• Work required:
In the records below, pick out all lines containing the word "roles".

Records from a data source:
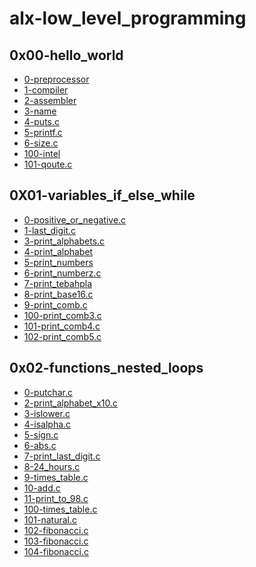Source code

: # **alx-low_level_programming**
## **0x00-hello_world**
* [0-preprocessor]()
* [1-compiler]()
* [2-assembler]()
* [3-name]()
* [4-puts.c]()
* [5-printf.c]()
* [6-size.c]()
* [100-intel]()
* [101-qoute.c]()
## **0X01-variables_if_else_while**
* [0-positive_or_negative.c]()
* [1-last_digit.c]()
* [3-print_alphabets.c]()
* [4-print_alphabet]()
* [5-print_numbers]()
* [6-print_numberz.c]()
* [7-print_tebahpla]()
* [8-print_base16.c]()
* [9-print_comb.c]()
* [100-print_comb3.c]()
* [101-print_comb4.c]()
* [102-print_comb5.c]()

## **0x02-functions_nested_loops**
* [0-putchar.c]()
* [2-print_alphabet_x10.c]()
* [3-islower.c]()
* [4-isalpha.c]()
* [5-sign.c]()
* [6-abs.c]()
* [7-print_last_digit.c]()
* [8-24_hours.c]()
* [9-times_table.c]()
* [10-add.c]()
* [11-print_to_98.c]()
* [100-times_table.c]()
* [101-natural.c]()
* [102-fibonacci.c]()
* [103-fibonacci.c]()
* [104-fibonacci.c]()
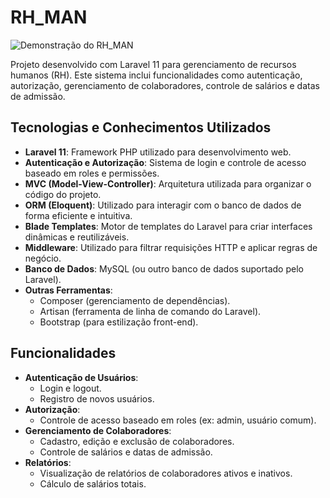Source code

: 
# RH_MAN

![Demonstração do RH_MAN](/public/rh.gif)

Projeto desenvolvido com Laravel 11 para gerenciamento de recursos humanos (RH). Este sistema inclui funcionalidades como autenticação, autorização, gerenciamento de colaboradores, controle de salários e datas de admissão.

## Tecnologias e Conhecimentos Utilizados

- **Laravel 11**: Framework PHP utilizado para desenvolvimento web.
- **Autenticação e Autorização**: Sistema de login e controle de acesso baseado em roles e permissões.
- **MVC (Model-View-Controller)**: Arquitetura utilizada para organizar o código do projeto.
- **ORM (Eloquent)**: Utilizado para interagir com o banco de dados de forma eficiente e intuitiva.
- **Blade Templates**: Motor de templates do Laravel para criar interfaces dinâmicas e reutilizáveis.
- **Middleware**: Utilizado para filtrar requisições HTTP e aplicar regras de negócio.
- **Banco de Dados**: MySQL (ou outro banco de dados suportado pelo Laravel).
- **Outras Ferramentas**:
  - Composer (gerenciamento de dependências).
  - Artisan (ferramenta de linha de comando do Laravel).
  - Bootstrap (para estilização front-end).

## Funcionalidades

- **Autenticação de Usuários**:
  - Login e logout.
  - Registro de novos usuários.
- **Autorização**:
  - Controle de acesso baseado em roles (ex: admin, usuário comum).
- **Gerenciamento de Colaboradores**:
  - Cadastro, edição e exclusão de colaboradores.
  - Controle de salários e datas de admissão.
- **Relatórios**:
  - Visualização de relatórios de colaboradores ativos e inativos.
  - Cálculo de salários totais.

• Response below:
- **Autenticação e Autorização**: Sistema de login e controle de acesso baseado em roles e permissões.
  - Controle de acesso baseado em roles (ex: admin, usuário comum).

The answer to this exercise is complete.